_What this task involves_
Below are several entries. Transcribe exactly those lines that fall from the one with "Abalone & full & XGB" through the one with "Adult & 50 & TabPFN", end lines included.

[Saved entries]
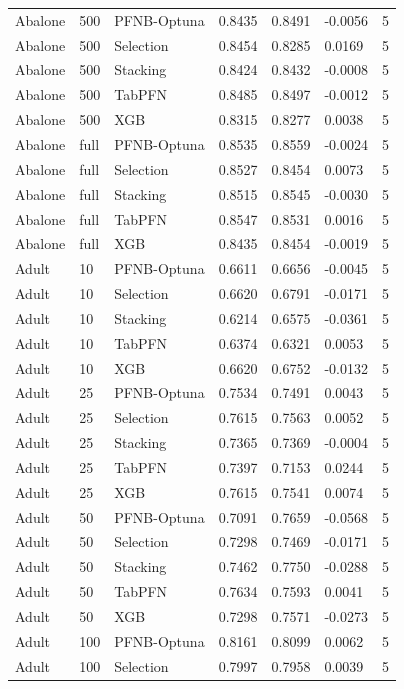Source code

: \begin{tabular}{llllllr}
Abalone & 500 & PFNB-Optuna & 0.8435 & 0.8491 & -0.0056 & 5 \\
Abalone & 500 & Selection & 0.8454 & 0.8285 & 0.0169 & 5 \\
Abalone & 500 & Stacking & 0.8424 & 0.8432 & -0.0008 & 5 \\
Abalone & 500 & TabPFN & 0.8485 & 0.8497 & -0.0012 & 5 \\
Abalone & 500 & XGB & 0.8315 & 0.8277 & 0.0038 & 5 \\
Abalone & full & PFNB-Optuna & 0.8535 & 0.8559 & -0.0024 & 5 \\
Abalone & full & Selection & 0.8527 & 0.8454 & 0.0073 & 5 \\
Abalone & full & Stacking & 0.8515 & 0.8545 & -0.0030 & 5 \\
Abalone & full & TabPFN & 0.8547 & 0.8531 & 0.0016 & 5 \\
Abalone & full & XGB & 0.8435 & 0.8454 & -0.0019 & 5 \\
Adult & 10 & PFNB-Optuna & 0.6611 & 0.6656 & -0.0045 & 5 \\
Adult & 10 & Selection & 0.6620 & 0.6791 & -0.0171 & 5 \\
Adult & 10 & Stacking & 0.6214 & 0.6575 & -0.0361 & 5 \\
Adult & 10 & TabPFN & 0.6374 & 0.6321 & 0.0053 & 5 \\
Adult & 10 & XGB & 0.6620 & 0.6752 & -0.0132 & 5 \\
Adult & 25 & PFNB-Optuna & 0.7534 & 0.7491 & 0.0043 & 5 \\
Adult & 25 & Selection & 0.7615 & 0.7563 & 0.0052 & 5 \\
Adult & 25 & Stacking & 0.7365 & 0.7369 & -0.0004 & 5 \\
Adult & 25 & TabPFN & 0.7397 & 0.7153 & 0.0244 & 5 \\
Adult & 25 & XGB & 0.7615 & 0.7541 & 0.0074 & 5 \\
Adult & 50 & PFNB-Optuna & 0.7091 & 0.7659 & -0.0568 & 5 \\
Adult & 50 & Selection & 0.7298 & 0.7469 & -0.0171 & 5 \\
Adult & 50 & Stacking & 0.7462 & 0.7750 & -0.0288 & 5 \\
Adult & 50 & TabPFN & 0.7634 & 0.7593 & 0.0041 & 5 \\
Adult & 50 & XGB & 0.7298 & 0.7571 & -0.0273 & 5 \\
Adult & 100 & PFNB-Optuna & 0.8161 & 0.8099 & 0.0062 & 5 \\
Adult & 100 & Selection & 0.7997 & 0.7958 & 0.0039 & 5 \\

\end{tabular}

_Task response_
Abalone & full & XGB & 0.8435 & 0.8454 & -0.0019 & 5 \\
Adult & 10 & PFNB-Optuna & 0.6611 & 0.6656 & -0.0045 & 5 \\
Adult & 10 & Selection & 0.6620 & 0.6791 & -0.0171 & 5 \\
Adult & 10 & Stacking & 0.6214 & 0.6575 & -0.0361 & 5 \\
Adult & 10 & TabPFN & 0.6374 & 0.6321 & 0.0053 & 5 \\
Adult & 10 & XGB & 0.6620 & 0.6752 & -0.0132 & 5 \\
Adult & 25 & PFNB-Optuna & 0.7534 & 0.7491 & 0.0043 & 5 \\
Adult & 25 & Selection & 0.7615 & 0.7563 & 0.0052 & 5 \\
Adult & 25 & Stacking & 0.7365 & 0.7369 & -0.0004 & 5 \\
Adult & 25 & TabPFN & 0.7397 & 0.7153 & 0.0244 & 5 \\
Adult & 25 & XGB & 0.7615 & 0.7541 & 0.0074 & 5 \\
Adult & 50 & PFNB-Optuna & 0.7091 & 0.7659 & -0.0568 & 5 \\
Adult & 50 & Selection & 0.7298 & 0.7469 & -0.0171 & 5 \\
Adult & 50 & Stacking & 0.7462 & 0.7750 & -0.0288 & 5 \\
Adult & 50 & TabPFN & 0.7634 & 0.7593 & 0.0041 & 5 \\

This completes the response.